### [Problem description]
Tally the lines in the data that follows that include the word "frequency", and report nothing but the total.

START Material to process

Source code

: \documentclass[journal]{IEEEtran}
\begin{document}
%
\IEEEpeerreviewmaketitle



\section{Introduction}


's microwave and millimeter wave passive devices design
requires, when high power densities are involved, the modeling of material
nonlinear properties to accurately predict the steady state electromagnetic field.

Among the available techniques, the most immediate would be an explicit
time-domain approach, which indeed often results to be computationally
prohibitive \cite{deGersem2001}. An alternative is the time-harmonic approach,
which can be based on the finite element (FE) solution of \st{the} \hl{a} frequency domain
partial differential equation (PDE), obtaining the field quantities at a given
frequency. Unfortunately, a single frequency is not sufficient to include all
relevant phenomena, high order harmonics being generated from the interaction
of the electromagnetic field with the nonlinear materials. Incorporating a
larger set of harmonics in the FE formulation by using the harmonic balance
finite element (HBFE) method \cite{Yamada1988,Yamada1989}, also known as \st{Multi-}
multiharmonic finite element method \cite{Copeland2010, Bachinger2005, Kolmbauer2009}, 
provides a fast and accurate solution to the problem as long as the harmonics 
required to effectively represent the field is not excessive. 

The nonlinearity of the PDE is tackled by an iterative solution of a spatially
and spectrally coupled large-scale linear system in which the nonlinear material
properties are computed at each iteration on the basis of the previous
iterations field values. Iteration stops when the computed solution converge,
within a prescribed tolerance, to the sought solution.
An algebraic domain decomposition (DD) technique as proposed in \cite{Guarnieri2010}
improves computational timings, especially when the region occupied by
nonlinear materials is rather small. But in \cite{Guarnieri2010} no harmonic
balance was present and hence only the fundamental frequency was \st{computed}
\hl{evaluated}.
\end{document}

END Material to process

### [Output below]
3